**Work order**
The listing below holds a line with "Peak memory consumption" and a line with "Currently 43 libraries". Reproduce those two lines exactly, plus everything between them.

====

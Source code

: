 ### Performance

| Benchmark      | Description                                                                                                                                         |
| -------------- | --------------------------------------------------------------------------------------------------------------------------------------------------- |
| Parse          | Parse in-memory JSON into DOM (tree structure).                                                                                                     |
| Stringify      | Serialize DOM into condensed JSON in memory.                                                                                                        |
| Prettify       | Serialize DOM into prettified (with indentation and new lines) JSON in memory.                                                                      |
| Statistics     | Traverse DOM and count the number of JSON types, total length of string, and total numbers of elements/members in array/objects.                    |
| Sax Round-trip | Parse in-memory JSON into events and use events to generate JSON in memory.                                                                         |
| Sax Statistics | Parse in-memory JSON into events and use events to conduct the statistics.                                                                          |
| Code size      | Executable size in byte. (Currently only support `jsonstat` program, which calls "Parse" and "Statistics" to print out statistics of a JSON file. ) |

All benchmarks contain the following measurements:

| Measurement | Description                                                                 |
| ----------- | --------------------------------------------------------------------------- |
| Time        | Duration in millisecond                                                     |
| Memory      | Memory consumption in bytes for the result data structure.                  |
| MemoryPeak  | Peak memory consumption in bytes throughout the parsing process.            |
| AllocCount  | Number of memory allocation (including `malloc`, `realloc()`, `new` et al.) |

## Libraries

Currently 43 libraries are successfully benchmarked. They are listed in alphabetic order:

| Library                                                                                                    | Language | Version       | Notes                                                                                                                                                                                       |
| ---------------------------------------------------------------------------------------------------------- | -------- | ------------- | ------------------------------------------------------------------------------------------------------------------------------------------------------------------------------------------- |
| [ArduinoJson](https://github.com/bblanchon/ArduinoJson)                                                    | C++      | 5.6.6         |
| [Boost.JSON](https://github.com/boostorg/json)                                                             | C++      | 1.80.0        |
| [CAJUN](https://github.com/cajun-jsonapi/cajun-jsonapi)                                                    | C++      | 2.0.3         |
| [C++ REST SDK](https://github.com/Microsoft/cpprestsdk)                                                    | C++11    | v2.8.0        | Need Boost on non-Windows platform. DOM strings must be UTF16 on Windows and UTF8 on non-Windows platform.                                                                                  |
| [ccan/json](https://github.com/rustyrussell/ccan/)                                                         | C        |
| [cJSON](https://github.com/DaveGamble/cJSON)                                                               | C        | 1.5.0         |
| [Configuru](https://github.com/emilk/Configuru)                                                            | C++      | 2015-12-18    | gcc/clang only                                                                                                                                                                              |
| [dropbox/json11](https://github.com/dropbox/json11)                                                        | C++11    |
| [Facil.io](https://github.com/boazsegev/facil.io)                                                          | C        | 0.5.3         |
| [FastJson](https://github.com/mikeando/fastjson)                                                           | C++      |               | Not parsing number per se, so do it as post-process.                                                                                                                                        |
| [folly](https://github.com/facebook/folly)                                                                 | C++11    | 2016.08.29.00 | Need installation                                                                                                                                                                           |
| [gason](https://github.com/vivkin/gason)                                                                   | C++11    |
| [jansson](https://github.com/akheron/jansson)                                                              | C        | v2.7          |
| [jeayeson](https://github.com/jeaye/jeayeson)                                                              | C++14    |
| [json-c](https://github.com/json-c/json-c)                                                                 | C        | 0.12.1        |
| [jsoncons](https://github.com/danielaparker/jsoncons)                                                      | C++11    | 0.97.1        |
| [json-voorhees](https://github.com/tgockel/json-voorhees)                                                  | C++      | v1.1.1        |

====

**Result of the exercise**
| MemoryPeak  | Peak memory consumption in bytes throughout the parsing process.            |
| AllocCount  | Number of memory allocation (including `malloc`, `realloc()`, `new` et al.) |

## Libraries

Currently 43 libraries are successfully benchmarked. They are listed in alphabetic order:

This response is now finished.